16. Consequentemente, não é estritamente necessário que o Tribunal responda à questão de saber se as disposições da directiva podiam exercer aquilo a que correntemente se chama efeito directo "horizontal", ou seja, saber se poderiam impor obrigações a organismos privados ou a particulares, de modo que, por exemplo, na falta de transposição no termo do prazo estabelecido, a responsabilidade de uma companhia de seguros poderia ser suscitada perante os órgãos jurisdicionais nacionais. Trata-se de uma questão levantada, embora não expressamente, pela decisão de reenvio, mas a resposta não será, segundo penso, de qualquer utilidade para o órgão jurisdicional nacional. Uma vez que, nas circunstâncias do presente processo, a directiva não tem qualquer efeito directo, ela não pode evidentemente ter efeito directo "horizontal". Assim, embora este problema seja suscitado nas questões do órgão jurisdicional nacional, não penso que o Tribunal se deva pronunciar sobre ele. Mais uma vez, a finalidade do sistema do artigo 177. é fornecer respostas que sejam úteis para o órgão jurisdicional nacional. Do mesmo modo que nalguns casos exige que se responda a uma questão que não foi directamente colocada pelo órgão jurisdicional nacional (13), este sistema pode por vezes justificar que não se responda a uma questão que foi colocada. Assim pode acontecer especialmente quando, como no caso vertente, a questão suscita problemas de grande importância para a ordem jurídica comunitária. Poderia parecer desproporcionado que o Tribunal se pronunciasse sobre estes problemas num processo em que a questão não tem que ser decidida.

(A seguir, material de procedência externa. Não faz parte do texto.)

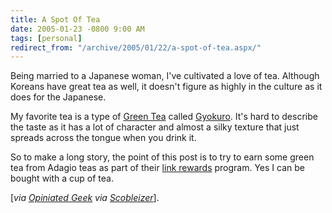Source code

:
 ```yaml
---
title: A Spot Of Tea
date: 2005-01-23 -0800 9:00 AM
tags: [personal]
redirect_from: "/archive/2005/01/22/a-spot-of-tea.aspx/"
---
```


Being married to a Japanese woman, I've cultivated a love of tea.
Although Koreans have great tea as well, it doesn't figure as highly in
the culture as it does for the Japanese.

My favorite tea is a type of [Green Tea](http://www.adagio.com/green/)
called
[Gyokuro](http://www.adagio.com/green/gyokuro.html?SID=789387aa1185deeb87901f19a6b1dc16).
It's hard to describe the taste as it has a lot of character and almost
a silky texture that just spreads across the tongue when you drink it.

So to make a long story, the point of this post is to try to earn some
green tea from Adagio teas as part of their [link
rewards](http://www.adagio.com/pages/link_rewards.html) program. Yes I
can be bought with a cup of tea.

[*via [Opiniated
Geek](http://www.opinionatedgeek.com/Blog/blog.aspx?blogentry=00050) via
[Scobleizer](http://scobleizer.com/linkblog/archives/167)*].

17. No entanto, tem sido prática frequente do Tribunal não examinar a relevância das questões colocadas, mas de lhes responder mesmo sem saber de que forma a resposta solicitada pode influir na solução dos litígios no processo principal (14). No caso de se decidir ser este o procedimento a adoptar, passarei a analisar de que modo a questão poderia ser abordada se se considerasse necessário dar uma resposta.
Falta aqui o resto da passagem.